Ateşe verip yok ettiği insanlığın elinden aldıklarını kendi çocuklarının önüne şefkatle sunun bu zihniyetin insanlıkla hiçbir ilgisi yoktur. Zenginliği iman göstergesi, fakirliği ise günahkarlık belirtisi sayarak onlara karşı her tür zulmü mübah gören bu teolojik sapkınlık hali dünyayı bilinçli olarak ateşe vermiş durumdadır. Batı’nın halkları ise uzun zamandır bu sömürüden paylarına düşenin artmış olmasının suskunluğu içinde insanlığın kanları ile beslenmekten memnun görünüyor.
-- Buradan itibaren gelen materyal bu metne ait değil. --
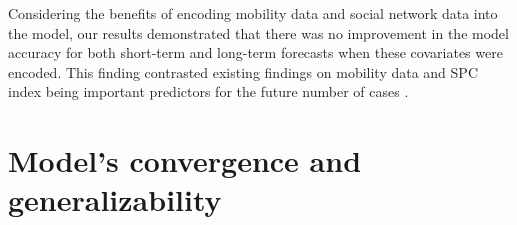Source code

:Considering the benefits of encoding mobility data and social network data into the model, our results demonstrated that there was no improvement in the model accuracy for both short-term and long-term forecasts when these covariates were encoded.
This finding contrasted existing findings on mobility data and \gls{SPC} index being important predictors for the future number of cases \cite{changMobilityNetworkModels2021,kuchlerGeographicSpreadCOVID192020}.

\section{Model's convergence and generalizability}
Onların başına gelenlerin günahkarlıklarının göstergesi olan fakirliklerinden olduğu, çocuklarının ise zaten vaftiz bile olmadığı düşüncesi mi acaba bu rahatlığın ve duyarsızlığın sebebi? Yoksa sınırsız ihtiyaçlara sahip bir varlık olarak bilimsel tanımı yapılmış açgözlülüğün amaca ulaşmak için her yolu mübah sayabildiği teolojik bir ibadet mi? Öyle ya yüzyıllardır adeta ibadet eder gibi tekrar ve tekrar her tür katliamı mübah gören bu Leviathan’in motivasyonu nedir? Bir şehir, çoluk çocuk demeden tekrar ve tekrar hangi inançla nasıl bombalanabilir? Bu soru Batı’nın Ortadoğu’da halkın seçtiği yöneticilere katlanamayan, kendi menfaatlerini diri tutacak darbeci ve terör yanlısı oluşumlara destek veren ihraç ürünü demokrasisini işaret ediyor. Bu algı için 300 bin kişilik şehirde sadece 30 bin kişinin(gerisi vatandaş değil) haklarını koruyan demokrasiyi (Atina Demokrasisi) bu şeçkin azınlığın haklarını koruyan bir sistem olarak dillendirmesi çok da anlamsız görünmüyor. Oysa demokrasi değil azınlığı, bir kişiyi bile ihmal etmeden insanlığın haklarını mümkün kılan bir sistem cari olduğunda demokrasidir.

Peki böyle bir demokrasi, sahip olmanın kutsallığına yaslanan seçkinliğinden başka ölçüsü olmayan modern Batı’nın neyi olur?